Data shown:
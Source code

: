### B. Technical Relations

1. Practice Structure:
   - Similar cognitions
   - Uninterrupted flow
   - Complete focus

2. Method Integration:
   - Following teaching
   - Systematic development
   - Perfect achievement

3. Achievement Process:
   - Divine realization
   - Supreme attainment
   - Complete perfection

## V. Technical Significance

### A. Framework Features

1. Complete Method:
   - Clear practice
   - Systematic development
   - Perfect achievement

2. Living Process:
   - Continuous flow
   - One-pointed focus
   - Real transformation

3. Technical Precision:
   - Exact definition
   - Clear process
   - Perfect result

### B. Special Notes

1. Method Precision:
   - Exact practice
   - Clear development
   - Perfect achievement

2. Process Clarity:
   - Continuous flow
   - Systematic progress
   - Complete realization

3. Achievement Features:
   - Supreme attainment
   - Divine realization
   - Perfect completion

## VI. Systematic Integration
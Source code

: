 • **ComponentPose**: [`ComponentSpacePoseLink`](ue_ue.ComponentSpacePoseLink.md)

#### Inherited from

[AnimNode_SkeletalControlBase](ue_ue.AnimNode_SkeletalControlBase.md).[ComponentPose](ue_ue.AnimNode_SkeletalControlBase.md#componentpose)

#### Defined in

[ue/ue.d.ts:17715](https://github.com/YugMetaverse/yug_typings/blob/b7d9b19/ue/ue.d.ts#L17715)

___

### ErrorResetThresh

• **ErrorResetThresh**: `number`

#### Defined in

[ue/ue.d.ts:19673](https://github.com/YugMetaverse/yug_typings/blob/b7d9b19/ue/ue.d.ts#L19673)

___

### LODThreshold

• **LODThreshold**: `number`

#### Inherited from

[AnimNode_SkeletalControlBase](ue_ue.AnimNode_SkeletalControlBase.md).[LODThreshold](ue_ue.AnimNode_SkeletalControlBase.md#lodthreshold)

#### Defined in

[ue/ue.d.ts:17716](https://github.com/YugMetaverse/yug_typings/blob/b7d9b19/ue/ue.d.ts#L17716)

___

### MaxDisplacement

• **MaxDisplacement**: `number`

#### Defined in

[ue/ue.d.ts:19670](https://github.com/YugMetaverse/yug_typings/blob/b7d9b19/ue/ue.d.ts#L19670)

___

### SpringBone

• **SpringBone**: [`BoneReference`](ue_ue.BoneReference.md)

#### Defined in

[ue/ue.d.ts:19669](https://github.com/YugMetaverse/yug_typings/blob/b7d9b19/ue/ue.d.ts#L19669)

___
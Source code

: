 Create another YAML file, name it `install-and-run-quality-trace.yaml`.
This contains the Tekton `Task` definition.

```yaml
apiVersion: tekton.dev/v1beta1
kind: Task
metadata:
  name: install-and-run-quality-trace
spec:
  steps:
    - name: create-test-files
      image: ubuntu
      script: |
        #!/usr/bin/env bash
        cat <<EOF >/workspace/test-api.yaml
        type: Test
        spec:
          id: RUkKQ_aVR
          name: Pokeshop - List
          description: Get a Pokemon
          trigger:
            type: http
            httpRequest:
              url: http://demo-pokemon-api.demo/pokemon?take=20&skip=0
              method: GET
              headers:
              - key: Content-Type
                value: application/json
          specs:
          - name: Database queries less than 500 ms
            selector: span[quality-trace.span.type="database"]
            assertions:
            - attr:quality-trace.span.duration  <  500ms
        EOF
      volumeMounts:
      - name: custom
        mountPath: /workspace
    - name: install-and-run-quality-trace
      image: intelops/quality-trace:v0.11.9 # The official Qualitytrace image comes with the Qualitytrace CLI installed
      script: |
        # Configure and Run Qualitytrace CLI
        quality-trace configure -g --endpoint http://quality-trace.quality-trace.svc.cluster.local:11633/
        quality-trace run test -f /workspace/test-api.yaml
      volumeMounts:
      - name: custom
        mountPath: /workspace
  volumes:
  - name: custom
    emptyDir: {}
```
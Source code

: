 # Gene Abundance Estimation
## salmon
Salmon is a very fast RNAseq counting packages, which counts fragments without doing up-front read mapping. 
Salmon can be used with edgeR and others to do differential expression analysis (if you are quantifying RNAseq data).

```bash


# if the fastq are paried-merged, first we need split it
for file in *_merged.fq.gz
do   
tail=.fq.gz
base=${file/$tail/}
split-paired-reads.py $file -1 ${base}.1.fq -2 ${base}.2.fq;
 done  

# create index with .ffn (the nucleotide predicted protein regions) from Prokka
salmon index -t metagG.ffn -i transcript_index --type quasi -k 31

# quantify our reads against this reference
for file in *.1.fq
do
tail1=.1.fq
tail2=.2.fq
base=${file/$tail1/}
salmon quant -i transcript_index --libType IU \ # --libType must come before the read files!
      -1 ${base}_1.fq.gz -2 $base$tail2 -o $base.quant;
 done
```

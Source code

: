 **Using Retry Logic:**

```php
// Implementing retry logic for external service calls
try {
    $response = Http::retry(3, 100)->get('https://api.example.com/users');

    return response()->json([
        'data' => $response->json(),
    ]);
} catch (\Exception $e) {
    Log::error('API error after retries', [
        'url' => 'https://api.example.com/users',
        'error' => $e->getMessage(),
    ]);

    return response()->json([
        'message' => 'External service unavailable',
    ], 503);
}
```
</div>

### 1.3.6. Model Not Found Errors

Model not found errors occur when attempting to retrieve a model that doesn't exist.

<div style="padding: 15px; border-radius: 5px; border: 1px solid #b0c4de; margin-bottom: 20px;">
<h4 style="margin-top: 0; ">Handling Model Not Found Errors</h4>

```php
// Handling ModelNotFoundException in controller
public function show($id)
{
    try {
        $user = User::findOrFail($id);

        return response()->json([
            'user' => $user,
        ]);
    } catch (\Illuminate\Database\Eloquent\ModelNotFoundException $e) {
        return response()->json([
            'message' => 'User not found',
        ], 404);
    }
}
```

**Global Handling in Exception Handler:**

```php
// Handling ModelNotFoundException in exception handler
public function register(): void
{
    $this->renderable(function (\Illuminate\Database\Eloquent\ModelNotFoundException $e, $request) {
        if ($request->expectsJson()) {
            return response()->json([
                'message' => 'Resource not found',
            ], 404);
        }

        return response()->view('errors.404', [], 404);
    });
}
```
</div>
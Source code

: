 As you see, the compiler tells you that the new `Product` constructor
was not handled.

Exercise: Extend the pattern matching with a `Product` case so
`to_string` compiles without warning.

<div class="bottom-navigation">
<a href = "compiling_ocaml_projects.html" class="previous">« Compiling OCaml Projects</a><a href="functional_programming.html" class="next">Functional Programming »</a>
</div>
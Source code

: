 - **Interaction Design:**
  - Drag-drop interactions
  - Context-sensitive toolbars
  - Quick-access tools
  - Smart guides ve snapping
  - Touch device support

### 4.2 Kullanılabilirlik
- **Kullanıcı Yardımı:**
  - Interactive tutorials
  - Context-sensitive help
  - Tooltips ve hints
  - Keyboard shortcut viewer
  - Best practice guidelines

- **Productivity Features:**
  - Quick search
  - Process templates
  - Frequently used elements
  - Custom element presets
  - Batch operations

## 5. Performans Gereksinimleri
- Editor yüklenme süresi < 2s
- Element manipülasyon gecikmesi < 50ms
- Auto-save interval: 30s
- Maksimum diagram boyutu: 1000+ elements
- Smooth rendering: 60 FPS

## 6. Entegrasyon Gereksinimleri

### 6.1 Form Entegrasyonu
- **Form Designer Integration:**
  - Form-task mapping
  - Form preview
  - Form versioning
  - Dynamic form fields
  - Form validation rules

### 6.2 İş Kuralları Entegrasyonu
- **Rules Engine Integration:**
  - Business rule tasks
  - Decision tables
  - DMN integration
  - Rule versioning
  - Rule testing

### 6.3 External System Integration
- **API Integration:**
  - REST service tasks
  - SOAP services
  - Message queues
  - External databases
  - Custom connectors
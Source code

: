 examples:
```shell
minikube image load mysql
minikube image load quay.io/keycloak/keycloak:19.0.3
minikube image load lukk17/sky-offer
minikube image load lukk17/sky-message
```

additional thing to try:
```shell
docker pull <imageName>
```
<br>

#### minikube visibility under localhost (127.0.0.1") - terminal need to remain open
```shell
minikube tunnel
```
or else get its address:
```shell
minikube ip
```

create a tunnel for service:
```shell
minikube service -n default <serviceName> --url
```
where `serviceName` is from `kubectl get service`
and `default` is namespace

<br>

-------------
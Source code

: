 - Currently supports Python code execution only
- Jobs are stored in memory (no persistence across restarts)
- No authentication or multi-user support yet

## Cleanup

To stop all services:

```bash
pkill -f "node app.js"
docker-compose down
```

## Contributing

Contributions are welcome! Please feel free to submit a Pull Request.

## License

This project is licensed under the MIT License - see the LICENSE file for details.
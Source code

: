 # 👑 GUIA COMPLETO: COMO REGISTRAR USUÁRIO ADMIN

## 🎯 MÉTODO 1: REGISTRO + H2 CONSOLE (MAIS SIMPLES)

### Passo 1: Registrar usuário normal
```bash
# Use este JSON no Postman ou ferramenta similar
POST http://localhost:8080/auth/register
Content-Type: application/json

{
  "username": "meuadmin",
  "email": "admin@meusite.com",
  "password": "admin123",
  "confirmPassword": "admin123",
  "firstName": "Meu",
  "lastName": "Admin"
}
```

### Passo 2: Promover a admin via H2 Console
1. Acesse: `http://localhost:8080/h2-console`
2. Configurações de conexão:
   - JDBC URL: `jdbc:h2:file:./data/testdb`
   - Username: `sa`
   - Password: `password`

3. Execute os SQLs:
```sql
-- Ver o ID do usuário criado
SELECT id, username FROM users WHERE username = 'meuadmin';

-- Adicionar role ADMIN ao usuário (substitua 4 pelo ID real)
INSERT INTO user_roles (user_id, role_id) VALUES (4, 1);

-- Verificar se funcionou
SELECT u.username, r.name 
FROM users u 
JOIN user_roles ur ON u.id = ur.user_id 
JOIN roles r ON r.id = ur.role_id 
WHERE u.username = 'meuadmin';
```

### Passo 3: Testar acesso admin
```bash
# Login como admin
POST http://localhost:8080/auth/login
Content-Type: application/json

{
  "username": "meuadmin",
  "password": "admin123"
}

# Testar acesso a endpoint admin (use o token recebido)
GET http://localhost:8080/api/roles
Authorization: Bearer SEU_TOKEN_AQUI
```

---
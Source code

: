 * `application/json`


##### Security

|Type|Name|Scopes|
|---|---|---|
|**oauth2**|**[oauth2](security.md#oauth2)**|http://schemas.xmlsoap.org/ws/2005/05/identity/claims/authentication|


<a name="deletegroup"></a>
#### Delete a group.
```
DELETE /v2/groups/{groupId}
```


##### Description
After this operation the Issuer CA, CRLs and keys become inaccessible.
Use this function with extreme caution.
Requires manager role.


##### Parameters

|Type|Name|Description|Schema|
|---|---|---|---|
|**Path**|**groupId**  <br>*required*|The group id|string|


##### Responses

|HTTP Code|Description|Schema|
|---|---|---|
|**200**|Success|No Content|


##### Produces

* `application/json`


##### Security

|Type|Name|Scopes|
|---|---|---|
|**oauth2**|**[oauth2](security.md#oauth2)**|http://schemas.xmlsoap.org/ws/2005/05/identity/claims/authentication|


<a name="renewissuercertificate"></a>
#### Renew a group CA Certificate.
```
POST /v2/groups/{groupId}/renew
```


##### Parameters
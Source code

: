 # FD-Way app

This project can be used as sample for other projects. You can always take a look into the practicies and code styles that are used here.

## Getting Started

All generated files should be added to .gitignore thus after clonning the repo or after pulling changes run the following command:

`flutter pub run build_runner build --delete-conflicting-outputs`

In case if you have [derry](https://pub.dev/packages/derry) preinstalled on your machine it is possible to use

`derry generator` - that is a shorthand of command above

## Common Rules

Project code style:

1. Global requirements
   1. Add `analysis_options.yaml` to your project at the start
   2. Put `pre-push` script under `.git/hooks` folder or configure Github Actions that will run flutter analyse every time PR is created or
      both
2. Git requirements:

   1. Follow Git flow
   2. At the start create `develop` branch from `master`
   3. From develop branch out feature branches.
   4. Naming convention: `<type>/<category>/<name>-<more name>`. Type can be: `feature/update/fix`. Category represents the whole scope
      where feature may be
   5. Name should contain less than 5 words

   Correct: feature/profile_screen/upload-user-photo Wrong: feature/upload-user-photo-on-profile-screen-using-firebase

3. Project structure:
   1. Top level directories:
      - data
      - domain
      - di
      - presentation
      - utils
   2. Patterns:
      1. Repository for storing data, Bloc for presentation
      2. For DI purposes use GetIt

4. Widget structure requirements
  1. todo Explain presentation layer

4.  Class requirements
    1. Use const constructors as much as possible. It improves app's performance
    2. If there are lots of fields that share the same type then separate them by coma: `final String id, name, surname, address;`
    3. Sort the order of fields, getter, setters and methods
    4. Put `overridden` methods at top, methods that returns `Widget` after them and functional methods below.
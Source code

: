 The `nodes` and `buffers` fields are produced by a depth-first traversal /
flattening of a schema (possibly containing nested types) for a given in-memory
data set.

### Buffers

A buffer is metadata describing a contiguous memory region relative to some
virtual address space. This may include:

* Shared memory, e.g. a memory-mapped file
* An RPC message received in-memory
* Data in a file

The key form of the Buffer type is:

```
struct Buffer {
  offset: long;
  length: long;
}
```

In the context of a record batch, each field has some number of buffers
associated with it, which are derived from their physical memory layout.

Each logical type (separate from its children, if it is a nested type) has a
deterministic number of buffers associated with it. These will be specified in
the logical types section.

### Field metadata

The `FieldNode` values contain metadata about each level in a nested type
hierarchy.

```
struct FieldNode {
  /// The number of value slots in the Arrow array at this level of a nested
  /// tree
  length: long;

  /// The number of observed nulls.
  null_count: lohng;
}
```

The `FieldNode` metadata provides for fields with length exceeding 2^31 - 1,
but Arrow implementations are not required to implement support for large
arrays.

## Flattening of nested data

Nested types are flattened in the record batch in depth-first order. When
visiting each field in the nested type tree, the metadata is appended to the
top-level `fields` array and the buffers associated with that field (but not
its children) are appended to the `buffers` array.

Work required: If a line in the records contains "packages", report it.

Task result:
Salmon is a very fast RNAseq counting packages, which counts fragments without doing up-front read mapping. 
In case if you have [derry](https://pub.dev/packages/derry) preinstalled on your machine it is possible to use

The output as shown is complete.